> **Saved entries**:
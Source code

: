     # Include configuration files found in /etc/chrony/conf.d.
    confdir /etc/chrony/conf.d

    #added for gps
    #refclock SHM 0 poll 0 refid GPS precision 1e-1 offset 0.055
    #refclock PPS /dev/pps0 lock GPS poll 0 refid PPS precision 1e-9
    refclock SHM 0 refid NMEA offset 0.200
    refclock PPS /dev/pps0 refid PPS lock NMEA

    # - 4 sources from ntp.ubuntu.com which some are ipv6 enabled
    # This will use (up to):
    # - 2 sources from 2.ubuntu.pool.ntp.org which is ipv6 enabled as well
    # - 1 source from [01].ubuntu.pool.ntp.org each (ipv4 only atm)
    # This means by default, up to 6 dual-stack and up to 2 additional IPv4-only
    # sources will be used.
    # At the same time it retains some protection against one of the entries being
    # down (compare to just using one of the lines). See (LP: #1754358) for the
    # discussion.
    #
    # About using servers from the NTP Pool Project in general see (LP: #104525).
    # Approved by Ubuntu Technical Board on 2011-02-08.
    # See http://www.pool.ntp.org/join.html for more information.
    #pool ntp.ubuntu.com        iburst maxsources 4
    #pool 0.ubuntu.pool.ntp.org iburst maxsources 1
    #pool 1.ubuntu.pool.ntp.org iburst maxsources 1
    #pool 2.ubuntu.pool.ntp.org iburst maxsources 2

> **AIM OF THE TASK**: Copy the records above exactly, from the first line through the line containing "# - 1 source", and include nothing else.

> **WRITTEN RESPONSE**:
Source code

:     # Include configuration files found in /etc/chrony/conf.d.
    confdir /etc/chrony/conf.d

    #added for gps
    #refclock SHM 0 poll 0 refid GPS precision 1e-1 offset 0.055
    #refclock PPS /dev/pps0 lock GPS poll 0 refid PPS precision 1e-9
    refclock SHM 0 refid NMEA offset 0.200
    refclock PPS /dev/pps0 refid PPS lock NMEA

    # - 4 sources from ntp.ubuntu.com which some are ipv6 enabled
    # This will use (up to):
    # - 2 sources from 2.ubuntu.pool.ntp.org which is ipv6 enabled as well
    # - 1 source from [01].ubuntu.pool.ntp.org each (ipv4 only atm)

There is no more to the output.